(Excerpts from a dataset)

= = = = = = =

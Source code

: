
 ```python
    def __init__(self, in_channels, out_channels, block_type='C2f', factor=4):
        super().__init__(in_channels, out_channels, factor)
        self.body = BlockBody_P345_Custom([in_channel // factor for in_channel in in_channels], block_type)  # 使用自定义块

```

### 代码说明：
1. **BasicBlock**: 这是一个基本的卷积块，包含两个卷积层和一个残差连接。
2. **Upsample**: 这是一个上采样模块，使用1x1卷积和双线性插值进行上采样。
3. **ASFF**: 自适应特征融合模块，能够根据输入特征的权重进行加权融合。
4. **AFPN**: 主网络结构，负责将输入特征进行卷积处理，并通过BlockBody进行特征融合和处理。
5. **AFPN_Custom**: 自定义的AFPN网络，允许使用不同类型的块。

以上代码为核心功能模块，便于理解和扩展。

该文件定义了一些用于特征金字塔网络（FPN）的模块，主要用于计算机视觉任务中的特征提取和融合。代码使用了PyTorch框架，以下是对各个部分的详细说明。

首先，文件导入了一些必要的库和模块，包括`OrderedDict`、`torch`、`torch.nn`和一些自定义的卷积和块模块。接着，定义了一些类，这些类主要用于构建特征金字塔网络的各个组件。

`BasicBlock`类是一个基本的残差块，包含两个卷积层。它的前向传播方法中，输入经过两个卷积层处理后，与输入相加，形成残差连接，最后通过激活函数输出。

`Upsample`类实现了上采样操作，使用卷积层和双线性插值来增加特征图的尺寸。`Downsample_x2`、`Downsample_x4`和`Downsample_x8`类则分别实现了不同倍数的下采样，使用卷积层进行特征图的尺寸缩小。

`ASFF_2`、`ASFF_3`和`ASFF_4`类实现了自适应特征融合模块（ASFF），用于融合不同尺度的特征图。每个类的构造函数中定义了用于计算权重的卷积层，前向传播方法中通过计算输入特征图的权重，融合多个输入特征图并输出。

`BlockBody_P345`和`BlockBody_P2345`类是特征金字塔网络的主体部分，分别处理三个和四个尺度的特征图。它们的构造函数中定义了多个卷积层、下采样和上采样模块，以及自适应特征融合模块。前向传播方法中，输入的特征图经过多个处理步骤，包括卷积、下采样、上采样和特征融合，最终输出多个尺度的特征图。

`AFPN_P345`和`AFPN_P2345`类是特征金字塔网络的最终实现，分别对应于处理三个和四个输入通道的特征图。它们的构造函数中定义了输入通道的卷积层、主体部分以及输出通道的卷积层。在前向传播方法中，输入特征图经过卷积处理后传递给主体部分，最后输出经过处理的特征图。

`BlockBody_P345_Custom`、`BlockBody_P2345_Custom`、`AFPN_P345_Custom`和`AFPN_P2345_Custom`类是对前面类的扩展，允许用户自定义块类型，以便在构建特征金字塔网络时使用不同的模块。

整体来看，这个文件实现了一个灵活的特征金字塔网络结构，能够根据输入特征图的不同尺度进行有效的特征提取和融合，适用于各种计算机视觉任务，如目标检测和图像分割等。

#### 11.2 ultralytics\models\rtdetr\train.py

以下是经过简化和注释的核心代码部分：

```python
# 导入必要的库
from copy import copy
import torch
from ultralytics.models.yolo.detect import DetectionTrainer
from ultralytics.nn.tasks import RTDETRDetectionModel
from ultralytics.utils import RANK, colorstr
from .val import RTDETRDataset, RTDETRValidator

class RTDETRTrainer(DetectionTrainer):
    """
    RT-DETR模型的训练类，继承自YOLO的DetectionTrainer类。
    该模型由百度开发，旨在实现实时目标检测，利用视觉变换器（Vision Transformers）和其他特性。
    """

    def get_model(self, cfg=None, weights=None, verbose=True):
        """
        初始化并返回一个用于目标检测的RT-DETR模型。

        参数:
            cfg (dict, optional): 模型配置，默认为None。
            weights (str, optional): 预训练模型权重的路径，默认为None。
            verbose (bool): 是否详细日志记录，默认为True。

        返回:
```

= = = = = = =

• **Exercise instructions**
The entries shown above must be reproduced in full, exactly as written.

• **Written answer**
Source code

:
 ```python
    def __init__(self, in_channels, out_channels, block_type='C2f', factor=4):
        super().__init__(in_channels, out_channels, factor)
        self.body = BlockBody_P345_Custom([in_channel // factor for in_channel in in_channels], block_type)  # 使用自定义块

```

### 代码说明：
1. **BasicBlock**: 这是一个基本的卷积块，包含两个卷积层和一个残差连接。
2. **Upsample**: 这是一个上采样模块，使用1x1卷积和双线性插值进行上采样。
3. **ASFF**: 自适应特征融合模块，能够根据输入特征的权重进行加权融合。
4. **AFPN**: 主网络结构，负责将输入特征进行卷积处理，并通过BlockBody进行特征融合和处理。
5. **AFPN_Custom**: 自定义的AFPN网络，允许使用不同类型的块。

以上代码为核心功能模块，便于理解和扩展。

该文件定义了一些用于特征金字塔网络（FPN）的模块，主要用于计算机视觉任务中的特征提取和融合。代码使用了PyTorch框架，以下是对各个部分的详细说明。

首先，文件导入了一些必要的库和模块，包括`OrderedDict`、`torch`、`torch.nn`和一些自定义的卷积和块模块。接着，定义了一些类，这些类主要用于构建特征金字塔网络的各个组件。

`BasicBlock`类是一个基本的残差块，包含两个卷积层。它的前向传播方法中，输入经过两个卷积层处理后，与输入相加，形成残差连接，最后通过激活函数输出。

`Upsample`类实现了上采样操作，使用卷积层和双线性插值来增加特征图的尺寸。`Downsample_x2`、`Downsample_x4`和`Downsample_x8`类则分别实现了不同倍数的下采样，使用卷积层进行特征图的尺寸缩小。

`ASFF_2`、`ASFF_3`和`ASFF_4`类实现了自适应特征融合模块（ASFF），用于融合不同尺度的特征图。每个类的构造函数中定义了用于计算权重的卷积层，前向传播方法中通过计算输入特征图的权重，融合多个输入特征图并输出。

`BlockBody_P345`和`BlockBody_P2345`类是特征金字塔网络的主体部分，分别处理三个和四个尺度的特征图。它们的构造函数中定义了多个卷积层、下采样和上采样模块，以及自适应特征融合模块。前向传播方法中，输入的特征图经过多个处理步骤，包括卷积、下采样、上采样和特征融合，最终输出多个尺度的特征图。

`AFPN_P345`和`AFPN_P2345`类是特征金字塔网络的最终实现，分别对应于处理三个和四个输入通道的特征图。它们的构造函数中定义了输入通道的卷积层、主体部分以及输出通道的卷积层。在前向传播方法中，输入特征图经过卷积处理后传递给主体部分，最后输出经过处理的特征图。

`BlockBody_P345_Custom`、`BlockBody_P2345_Custom`、`AFPN_P345_Custom`和`AFPN_P2345_Custom`类是对前面类的扩展，允许用户自定义块类型，以便在构建特征金字塔网络时使用不同的模块。

整体来看，这个文件实现了一个灵活的特征金字塔网络结构，能够根据输入特征图的不同尺度进行有效的特征提取和融合，适用于各种计算机视觉任务，如目标检测和图像分割等。

#### 11.2 ultralytics\models\rtdetr\train.py

以下是经过简化和注释的核心代码部分：

```python
# 导入必要的库
from copy import copy
import torch
from ultralytics.models.yolo.detect import DetectionTrainer
from ultralytics.nn.tasks import RTDETRDetectionModel
from ultralytics.utils import RANK, colorstr
from .val import RTDETRDataset, RTDETRValidator

class RTDETRTrainer(DetectionTrainer):
    """
    RT-DETR模型的训练类，继承自YOLO的DetectionTrainer类。
    该模型由百度开发，旨在实现实时目标检测，利用视觉变换器（Vision Transformers）和其他特性。
    """

    def get_model(self, cfg=None, weights=None, verbose=True):
        """
        初始化并返回一个用于目标检测的RT-DETR模型。

        参数:
            cfg (dict, optional): 模型配置，默认为None。
            weights (str, optional): 预训练模型权重的路径，默认为None。
            verbose (bool): 是否详细日志记录，默认为True。

        返回:
```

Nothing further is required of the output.